Earthquakes occur when large sections of the Earths' crust — called tectonic plates — shift. There are seven primary tectonic plates (African, Antarctic, Eurasian, Indo-Australian, North American, Pacific, and South American) and a number of smaller, secondary and tertiary plates. Because of underlying movement in the Earth's mantle, these plates can shift.
This shifting of one plate causes it to rub against or push under or over an adjacent plate. The place where two plates meet is called a fault line, and it's at these fault lines that earthquakes occur.
Earthquakes are often followed by smaller earthquakes called aftershocks, which can occur over days or weeks as the plates settle into equilibrium.
In the United States, California experiences damaging earthquakes most often, but Alaska has the greatest number of large earthquakes. They occur mostly in uninhabited areas, though, and so don't cause as much damage.
What can earthquakes do?
The violent ground-shaking of earthquakes by itself can cause damage to homes, roads, and bridges; shake products off shelves; and lead to injuries and death, but earthquakes can also lead to other natural disasters:
Avalanches and landslides: Earthquakes can shake snow, soil, and rock right off a sloped surface. Landslides have been a particular problem in California, where a number of mountainside homes have ended up in the Pacific Ocean because of them.
Surface faulting: Surface faulting is a change in the relative positions of things on opposite sides of a fault line. For instance, a straight section of railroad track that runs across a fault line might have a nasty curve in it after an earthquake, rendering it useless for train travel.
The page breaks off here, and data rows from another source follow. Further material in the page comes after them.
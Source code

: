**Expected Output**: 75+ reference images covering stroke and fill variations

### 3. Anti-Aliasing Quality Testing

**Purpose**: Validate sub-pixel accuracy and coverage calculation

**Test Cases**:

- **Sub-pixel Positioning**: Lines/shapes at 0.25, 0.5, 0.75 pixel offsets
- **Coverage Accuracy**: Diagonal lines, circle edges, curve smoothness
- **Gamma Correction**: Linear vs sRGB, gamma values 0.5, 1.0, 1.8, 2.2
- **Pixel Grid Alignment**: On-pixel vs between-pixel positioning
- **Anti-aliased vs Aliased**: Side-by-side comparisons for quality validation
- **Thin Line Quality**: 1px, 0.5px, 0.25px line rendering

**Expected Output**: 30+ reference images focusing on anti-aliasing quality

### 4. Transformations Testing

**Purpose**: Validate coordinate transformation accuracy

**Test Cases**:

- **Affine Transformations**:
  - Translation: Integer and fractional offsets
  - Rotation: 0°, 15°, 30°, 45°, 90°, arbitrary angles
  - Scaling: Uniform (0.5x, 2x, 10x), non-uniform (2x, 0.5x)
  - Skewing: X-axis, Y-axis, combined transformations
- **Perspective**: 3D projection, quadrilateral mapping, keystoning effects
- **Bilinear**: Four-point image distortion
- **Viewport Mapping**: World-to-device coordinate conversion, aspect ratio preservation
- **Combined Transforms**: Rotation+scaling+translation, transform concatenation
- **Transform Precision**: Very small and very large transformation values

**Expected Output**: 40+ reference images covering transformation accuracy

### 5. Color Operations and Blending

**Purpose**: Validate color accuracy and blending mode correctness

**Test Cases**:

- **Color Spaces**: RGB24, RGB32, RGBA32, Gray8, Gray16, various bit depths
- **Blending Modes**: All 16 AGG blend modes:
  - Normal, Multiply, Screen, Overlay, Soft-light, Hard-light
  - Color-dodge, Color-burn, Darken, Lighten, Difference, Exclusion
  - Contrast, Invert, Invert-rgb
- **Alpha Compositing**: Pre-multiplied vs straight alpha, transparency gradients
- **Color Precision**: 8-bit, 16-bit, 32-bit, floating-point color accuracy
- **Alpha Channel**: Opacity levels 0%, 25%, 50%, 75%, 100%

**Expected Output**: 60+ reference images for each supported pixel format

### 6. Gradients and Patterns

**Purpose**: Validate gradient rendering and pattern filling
Tsunamis: Tsunamis are a series of waves that are caused by the sudden displacement of large amounts of ocean water, usually because of underwater earthquakes. When tsunamis hit land, they can knock over buildings, wash away cars, and cause massive flooding. The most massive tsunamis can reach heights of well over 500 feet.
Liquefaction: Liquefaction occurs when water-logged soil acts like a liquid and causes sections of ground to sink or slide. As well as damage to roads and buildings, liquefaction can lead to flash floods.
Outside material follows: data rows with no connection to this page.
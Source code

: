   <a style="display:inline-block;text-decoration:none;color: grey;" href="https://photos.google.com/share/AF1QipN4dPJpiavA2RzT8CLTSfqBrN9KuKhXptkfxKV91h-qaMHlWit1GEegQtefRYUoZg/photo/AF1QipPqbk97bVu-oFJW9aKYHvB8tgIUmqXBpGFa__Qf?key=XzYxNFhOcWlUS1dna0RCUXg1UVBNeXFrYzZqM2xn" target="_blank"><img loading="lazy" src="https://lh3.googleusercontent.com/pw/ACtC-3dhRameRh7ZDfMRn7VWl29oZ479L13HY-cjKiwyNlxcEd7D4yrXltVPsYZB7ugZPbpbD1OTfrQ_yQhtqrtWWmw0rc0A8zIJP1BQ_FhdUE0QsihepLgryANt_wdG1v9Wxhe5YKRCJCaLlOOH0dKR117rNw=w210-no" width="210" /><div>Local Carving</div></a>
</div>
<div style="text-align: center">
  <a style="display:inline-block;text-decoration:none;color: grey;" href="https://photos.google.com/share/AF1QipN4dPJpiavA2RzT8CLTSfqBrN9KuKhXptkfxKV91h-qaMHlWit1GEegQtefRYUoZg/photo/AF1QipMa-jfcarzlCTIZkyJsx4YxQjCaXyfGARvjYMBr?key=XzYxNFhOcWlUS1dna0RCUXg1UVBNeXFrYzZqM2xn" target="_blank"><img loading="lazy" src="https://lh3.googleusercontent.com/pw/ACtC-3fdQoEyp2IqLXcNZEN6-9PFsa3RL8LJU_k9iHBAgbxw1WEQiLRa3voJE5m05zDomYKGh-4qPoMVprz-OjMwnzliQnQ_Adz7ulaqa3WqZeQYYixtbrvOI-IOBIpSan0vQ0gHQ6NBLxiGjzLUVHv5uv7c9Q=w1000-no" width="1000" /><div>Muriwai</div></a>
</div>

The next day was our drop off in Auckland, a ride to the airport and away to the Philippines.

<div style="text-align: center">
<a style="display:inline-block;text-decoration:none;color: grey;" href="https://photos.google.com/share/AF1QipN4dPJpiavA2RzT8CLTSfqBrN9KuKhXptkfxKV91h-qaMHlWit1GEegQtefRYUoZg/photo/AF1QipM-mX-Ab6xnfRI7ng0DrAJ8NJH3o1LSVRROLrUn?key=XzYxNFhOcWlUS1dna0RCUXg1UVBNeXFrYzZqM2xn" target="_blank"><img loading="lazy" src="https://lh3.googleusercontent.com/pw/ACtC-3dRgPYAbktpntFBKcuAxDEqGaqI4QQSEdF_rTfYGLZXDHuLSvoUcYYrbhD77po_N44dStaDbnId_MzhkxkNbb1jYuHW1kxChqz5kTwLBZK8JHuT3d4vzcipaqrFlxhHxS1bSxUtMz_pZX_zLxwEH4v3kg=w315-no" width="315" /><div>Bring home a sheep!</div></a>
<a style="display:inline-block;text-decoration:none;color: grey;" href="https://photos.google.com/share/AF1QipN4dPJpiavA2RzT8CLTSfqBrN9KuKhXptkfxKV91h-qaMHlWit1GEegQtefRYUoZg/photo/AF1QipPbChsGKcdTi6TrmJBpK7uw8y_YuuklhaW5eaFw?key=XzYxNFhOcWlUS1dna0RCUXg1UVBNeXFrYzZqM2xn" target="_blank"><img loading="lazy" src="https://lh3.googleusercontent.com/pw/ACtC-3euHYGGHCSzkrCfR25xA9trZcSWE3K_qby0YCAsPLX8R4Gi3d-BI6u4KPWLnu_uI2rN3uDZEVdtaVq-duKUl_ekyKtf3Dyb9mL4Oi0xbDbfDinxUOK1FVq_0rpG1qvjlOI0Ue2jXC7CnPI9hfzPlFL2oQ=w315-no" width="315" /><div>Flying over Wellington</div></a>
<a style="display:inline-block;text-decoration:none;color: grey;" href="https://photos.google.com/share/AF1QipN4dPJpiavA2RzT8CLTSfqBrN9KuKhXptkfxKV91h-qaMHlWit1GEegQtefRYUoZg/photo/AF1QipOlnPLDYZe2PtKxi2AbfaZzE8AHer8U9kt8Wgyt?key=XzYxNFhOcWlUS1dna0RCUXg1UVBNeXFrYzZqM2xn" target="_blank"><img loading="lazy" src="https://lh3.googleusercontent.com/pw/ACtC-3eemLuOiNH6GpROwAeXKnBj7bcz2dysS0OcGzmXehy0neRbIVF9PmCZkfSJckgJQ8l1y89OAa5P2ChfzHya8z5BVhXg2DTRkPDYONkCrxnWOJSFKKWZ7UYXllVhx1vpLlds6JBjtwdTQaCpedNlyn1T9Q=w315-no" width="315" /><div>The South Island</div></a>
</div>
How are earthquakes measured?
Seismometers and seismographs sense and record movements in the Earth's surface, showing both the intensity and duration of earthquakes and other tremors. Seismologists then use this information to rate the earthquake on the Richter scale.
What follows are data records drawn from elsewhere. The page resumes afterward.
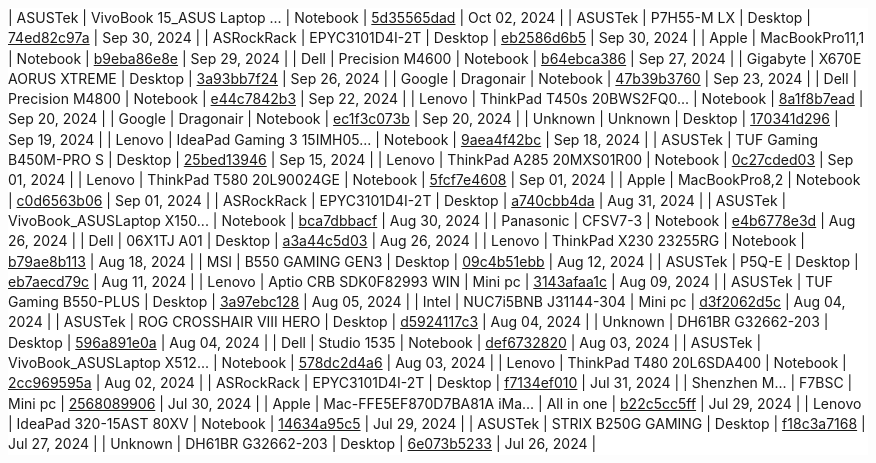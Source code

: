 | ASUSTek       | VivoBook 15_ASUS Laptop ... | Notebook    | [5d35565dad](https://bsd-hardware.info/?probe=5d35565dad) | Oct 02, 2024 |
| ASUSTek       | P7H55-M LX                  | Desktop     | [74ed82c97a](https://bsd-hardware.info/?probe=74ed82c97a) | Sep 30, 2024 |
| ASRockRack    | EPYC3101D4I-2T              | Desktop     | [eb2586d6b5](https://bsd-hardware.info/?probe=eb2586d6b5) | Sep 30, 2024 |
| Apple         | MacBookPro11,1              | Notebook    | [b9eba86e8e](https://bsd-hardware.info/?probe=b9eba86e8e) | Sep 29, 2024 |
| Dell          | Precision M4600             | Notebook    | [b64ebca386](https://bsd-hardware.info/?probe=b64ebca386) | Sep 27, 2024 |
| Gigabyte      | X670E AORUS XTREME          | Desktop     | [3a93bb7f24](https://bsd-hardware.info/?probe=3a93bb7f24) | Sep 26, 2024 |
| Google        | Dragonair                   | Notebook    | [47b39b3760](https://bsd-hardware.info/?probe=47b39b3760) | Sep 23, 2024 |
| Dell          | Precision M4800             | Notebook    | [e44c7842b3](https://bsd-hardware.info/?probe=e44c7842b3) | Sep 22, 2024 |
| Lenovo        | ThinkPad T450s 20BWS2FQ0... | Notebook    | [8a1f8b7ead](https://bsd-hardware.info/?probe=8a1f8b7ead) | Sep 20, 2024 |
| Google        | Dragonair                   | Notebook    | [ec1f3c073b](https://bsd-hardware.info/?probe=ec1f3c073b) | Sep 20, 2024 |
| Unknown       | Unknown                     | Desktop     | [170341d296](https://bsd-hardware.info/?probe=170341d296) | Sep 19, 2024 |
| Lenovo        | IdeaPad Gaming 3 15IMH05... | Notebook    | [9aea4f42bc](https://bsd-hardware.info/?probe=9aea4f42bc) | Sep 18, 2024 |
| ASUSTek       | TUF Gaming B450M-PRO S      | Desktop     | [25bed13946](https://bsd-hardware.info/?probe=25bed13946) | Sep 15, 2024 |
| Lenovo        | ThinkPad A285 20MXS01R00    | Notebook    | [0c27cded03](https://bsd-hardware.info/?probe=0c27cded03) | Sep 01, 2024 |
| Lenovo        | ThinkPad T580 20L90024GE    | Notebook    | [5fcf7e4608](https://bsd-hardware.info/?probe=5fcf7e4608) | Sep 01, 2024 |
| Apple         | MacBookPro8,2               | Notebook    | [c0d6563b06](https://bsd-hardware.info/?probe=c0d6563b06) | Sep 01, 2024 |
| ASRockRack    | EPYC3101D4I-2T              | Desktop     | [a740cbb4da](https://bsd-hardware.info/?probe=a740cbb4da) | Aug 31, 2024 |
| ASUSTek       | VivoBook_ASUSLaptop X150... | Notebook    | [bca7dbbacf](https://bsd-hardware.info/?probe=bca7dbbacf) | Aug 30, 2024 |
| Panasonic     | CFSV7-3                     | Notebook    | [e4b6778e3d](https://bsd-hardware.info/?probe=e4b6778e3d) | Aug 26, 2024 |
| Dell          | 06X1TJ A01                  | Desktop     | [a3a44c5d03](https://bsd-hardware.info/?probe=a3a44c5d03) | Aug 26, 2024 |
| Lenovo        | ThinkPad X230 23255RG       | Notebook    | [b79ae8b113](https://bsd-hardware.info/?probe=b79ae8b113) | Aug 18, 2024 |
| MSI           | B550 GAMING GEN3            | Desktop     | [09c4b51ebb](https://bsd-hardware.info/?probe=09c4b51ebb) | Aug 12, 2024 |
| ASUSTek       | P5Q-E                       | Desktop     | [eb7aecd79c](https://bsd-hardware.info/?probe=eb7aecd79c) | Aug 11, 2024 |
| Lenovo        | Aptio CRB SDK0F82993 WIN    | Mini pc     | [3143afaa1c](https://bsd-hardware.info/?probe=3143afaa1c) | Aug 09, 2024 |
| ASUSTek       | TUF Gaming B550-PLUS        | Desktop     | [3a97ebc128](https://bsd-hardware.info/?probe=3a97ebc128) | Aug 05, 2024 |
| Intel         | NUC7i5BNB J31144-304        | Mini pc     | [d3f2062d5c](https://bsd-hardware.info/?probe=d3f2062d5c) | Aug 04, 2024 |
| ASUSTek       | ROG CROSSHAIR VIII HERO     | Desktop     | [d5924117c3](https://bsd-hardware.info/?probe=d5924117c3) | Aug 04, 2024 |
| Unknown       | DH61BR G32662-203           | Desktop     | [596a891e0a](https://bsd-hardware.info/?probe=596a891e0a) | Aug 04, 2024 |
| Dell          | Studio 1535                 | Notebook    | [def6732820](https://bsd-hardware.info/?probe=def6732820) | Aug 03, 2024 |
| ASUSTek       | VivoBook_ASUSLaptop X512... | Notebook    | [578dc2d4a6](https://bsd-hardware.info/?probe=578dc2d4a6) | Aug 03, 2024 |
| Lenovo        | ThinkPad T480 20L6SDA400    | Notebook    | [2cc969595a](https://bsd-hardware.info/?probe=2cc969595a) | Aug 02, 2024 |
| ASRockRack    | EPYC3101D4I-2T              | Desktop     | [f7134ef010](https://bsd-hardware.info/?probe=f7134ef010) | Jul 31, 2024 |
| Shenzhen M... | F7BSC                       | Mini pc     | [2568089906](https://bsd-hardware.info/?probe=2568089906) | Jul 30, 2024 |
| Apple         | Mac-FFE5EF870D7BA81A iMa... | All in one  | [b22c5cc5ff](https://bsd-hardware.info/?probe=b22c5cc5ff) | Jul 29, 2024 |
| Lenovo        | IdeaPad 320-15AST 80XV      | Notebook    | [14634a95c5](https://bsd-hardware.info/?probe=14634a95c5) | Jul 29, 2024 |
| ASUSTek       | STRIX B250G GAMING          | Desktop     | [f18c3a7168](https://bsd-hardware.info/?probe=f18c3a7168) | Jul 27, 2024 |
| Unknown       | DH61BR G32662-203           | Desktop     | [6e073b5233](https://bsd-hardware.info/?probe=6e073b5233) | Jul 26, 2024 |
The Richter scale was developed in 1935 by Charles Richter to show the amount of energy released during an earthquake. It was originally intended not as an absolute measure of individual quakes but as a way to compare the relative strengths of different earthquakes. Though Richter measurements are generally thought of as being between 0 and 10, there are theoretically no limits to the scale in either direction.
Earthquakes measuring less than 4.0 magnitude occur in small areas and might not even be noticed, much less cause any serious damage.
Earthquakes measuring 4.0–4.9 magnitude cover a larger area. They are felt, but damage is light.
You start to see some damage with a 5.0-magnitude earthquake, starting with poorly constructed buildings.
Higher up on the Richter scale, you see greater damage over a greater area.
The largest recorded earthquake was the 9.5-magnitude Great Chilean Earthquake of 1960. This quake spawned numerous tsunamis that caused damage as far away as Hawaii, Japan, and the Philippines.